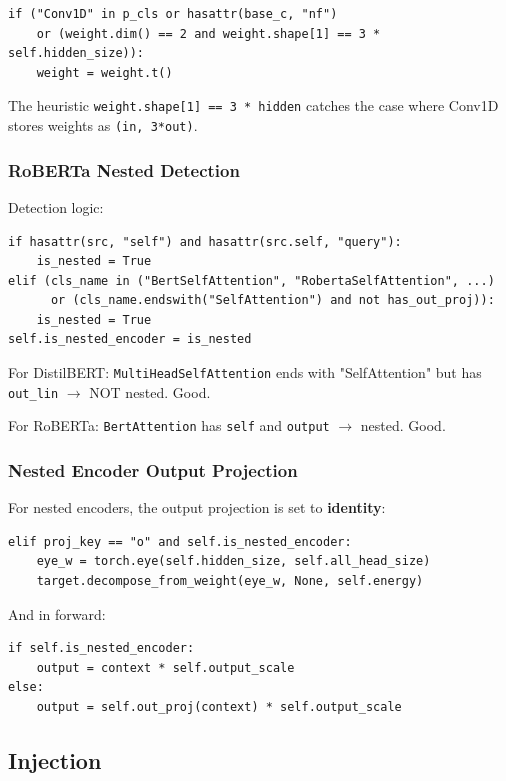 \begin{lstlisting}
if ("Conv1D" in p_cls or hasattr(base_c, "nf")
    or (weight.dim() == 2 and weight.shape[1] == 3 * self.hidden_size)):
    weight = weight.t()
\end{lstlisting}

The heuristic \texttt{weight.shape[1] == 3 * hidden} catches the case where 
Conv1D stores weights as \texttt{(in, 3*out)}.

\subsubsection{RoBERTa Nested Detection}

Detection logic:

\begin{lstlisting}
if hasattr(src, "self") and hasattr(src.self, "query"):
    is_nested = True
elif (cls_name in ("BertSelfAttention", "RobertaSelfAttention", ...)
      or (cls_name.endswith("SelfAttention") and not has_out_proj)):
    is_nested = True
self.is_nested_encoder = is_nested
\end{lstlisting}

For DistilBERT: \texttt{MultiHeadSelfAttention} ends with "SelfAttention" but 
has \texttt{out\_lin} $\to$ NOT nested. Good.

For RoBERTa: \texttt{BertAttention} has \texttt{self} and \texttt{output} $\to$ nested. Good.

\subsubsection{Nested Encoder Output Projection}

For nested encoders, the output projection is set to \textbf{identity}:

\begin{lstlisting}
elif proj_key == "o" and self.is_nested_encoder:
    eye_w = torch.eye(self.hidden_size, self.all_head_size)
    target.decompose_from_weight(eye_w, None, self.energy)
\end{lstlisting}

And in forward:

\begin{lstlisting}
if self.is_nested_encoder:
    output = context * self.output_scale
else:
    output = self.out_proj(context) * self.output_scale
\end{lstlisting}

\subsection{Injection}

*-*-*

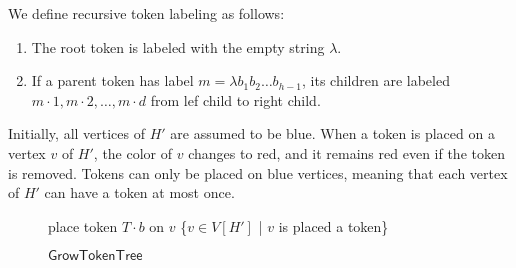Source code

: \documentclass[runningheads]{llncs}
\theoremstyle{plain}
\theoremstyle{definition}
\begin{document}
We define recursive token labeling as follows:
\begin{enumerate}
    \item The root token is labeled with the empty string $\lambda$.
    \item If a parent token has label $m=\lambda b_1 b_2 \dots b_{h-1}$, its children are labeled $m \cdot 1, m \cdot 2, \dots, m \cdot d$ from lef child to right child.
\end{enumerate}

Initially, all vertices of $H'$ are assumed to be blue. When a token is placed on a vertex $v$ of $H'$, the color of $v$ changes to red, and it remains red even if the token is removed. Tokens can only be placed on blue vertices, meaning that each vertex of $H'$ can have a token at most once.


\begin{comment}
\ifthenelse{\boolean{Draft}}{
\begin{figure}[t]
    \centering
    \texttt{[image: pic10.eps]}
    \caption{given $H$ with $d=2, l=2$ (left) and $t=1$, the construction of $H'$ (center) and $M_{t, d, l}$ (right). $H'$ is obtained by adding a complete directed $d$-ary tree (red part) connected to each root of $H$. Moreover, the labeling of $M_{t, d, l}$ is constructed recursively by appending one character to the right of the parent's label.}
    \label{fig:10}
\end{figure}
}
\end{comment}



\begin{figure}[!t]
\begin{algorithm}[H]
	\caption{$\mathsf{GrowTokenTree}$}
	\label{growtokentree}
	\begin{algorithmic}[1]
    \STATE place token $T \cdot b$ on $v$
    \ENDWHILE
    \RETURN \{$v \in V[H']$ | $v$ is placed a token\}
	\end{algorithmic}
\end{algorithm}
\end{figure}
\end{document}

*-*-*

● **ASSIGNED TASK**: Locate all lines in the listing above with the word "right" and copy them.

● **RESULT OF THE EXERCISE**:
    \item If a parent token has label $m=\lambda b_1 b_2 \dots b_{h-1}$, its children are labeled $m \cdot 1, m \cdot 2, \dots, m \cdot d$ from lef child to right child.
    \caption{given $H$ with $d=2, l=2$ (left) and $t=1$, the construction of $H'$ (center) and $M_{t, d, l}$ (right). $H'$ is obtained by adding a complete directed $d$-ary tree (red part) connected to each root of $H$. Moreover, the labeling of $M_{t, d, l}$ is constructed recursively by appending one character to the right of the parent's label.}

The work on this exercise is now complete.